**Data extract:**
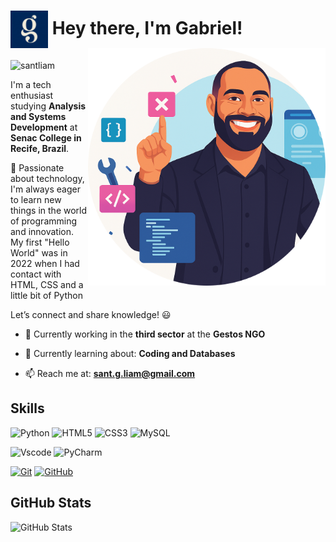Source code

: <h1>
<img align="center" alt="Logo Gabriel Lima" width="60px" src="logo_gabriel.jpeg"></a>
 Hey there, I'm Gabriel!
  

 <img align="right" alt="Developer vector created by storyset - www.freepik.com" height="380" src="santliam.png">
</h1>

<img src="https://komarev.com/ghpvc/?username=santliam&label=Profile%20views&color=0e75b6&style=flat" alt="santliam"/>

I'm a tech enthusiast studying **Analysis and Systems Development** at **Senac College in Recife, Brazil**.  

🚀 Passionate about technology, I'm always eager to learn new things in the world of programming and innovation.  
My first "Hello World" was in 2022 when I had contact with HTML, CSS and a little bit of Python

Let’s connect and share knowledge! 😃  

* 🔭 Currently working in the **third sector** at the **Gestos NGO**  

* 🌱 Currently learning about: **Coding and Databases**  

* 📫 Reach me at: **sant.g.liam@gmail.com**


## Skills
![Python](https://img.shields.io/badge/python-87CEEB?style=for-the-badge&logo=python&logoColor=black)
![HTML5](https://img.shields.io/badge/HTML5-87CEEB?style=for-the-badge&logo=html5&logoColor=black)
![CSS3](https://img.shields.io/badge/CSS3-87CEEB?style=for-the-badge&logo=css3&logoColor=black)
![MySQL](https://img.shields.io/badge/MySQL-87CEEB?style=for-the-badge&logo=mysql&logoColor=black)

![Vscode](https://img.shields.io/badge/Vscode-87CEEB?style=for-the-badge&logo=visual-studio-code&logoColor=black)
![PyCharm](https://img.shields.io/badge/pycharm-87CEEB?style=for-the-badge&logo=pycharm&logoColor=black)

[![Git](https://img.shields.io/badge/Git-87CEEB?style=for-the-badge&logo=git&logoColor=black)](https://git-scm.com/doc)
[![GitHub](https://img.shields.io/badge/GitHub-87CEEB?style=for-the-badge&logo=github&logoColor=black)](https://docs.github.com/)

## GitHub Stats
![GitHub Stats](https://github-readme-stats.vercel.app/api?username=00raoni&theme=transparent&bg_color=87CEEB&border_color=000030&show_icons=true&icon_color=000030&title_color=000030&text_color=000000)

**Directions for this task:** Pull every line containing "username" from the entries above and copy it.

**Final answer:**
<img src="https://komarev.com/ghpvc/?username=santliam&label=Profile%20views&color=0e75b6&style=flat" alt="santliam"/>
![GitHub Stats](https://github-readme-stats.vercel.app/api?username=00raoni&theme=transparent&bg_color=87CEEB&border_color=000030&show_icons=true&icon_color=000030&title_color=000030&text_color=000000)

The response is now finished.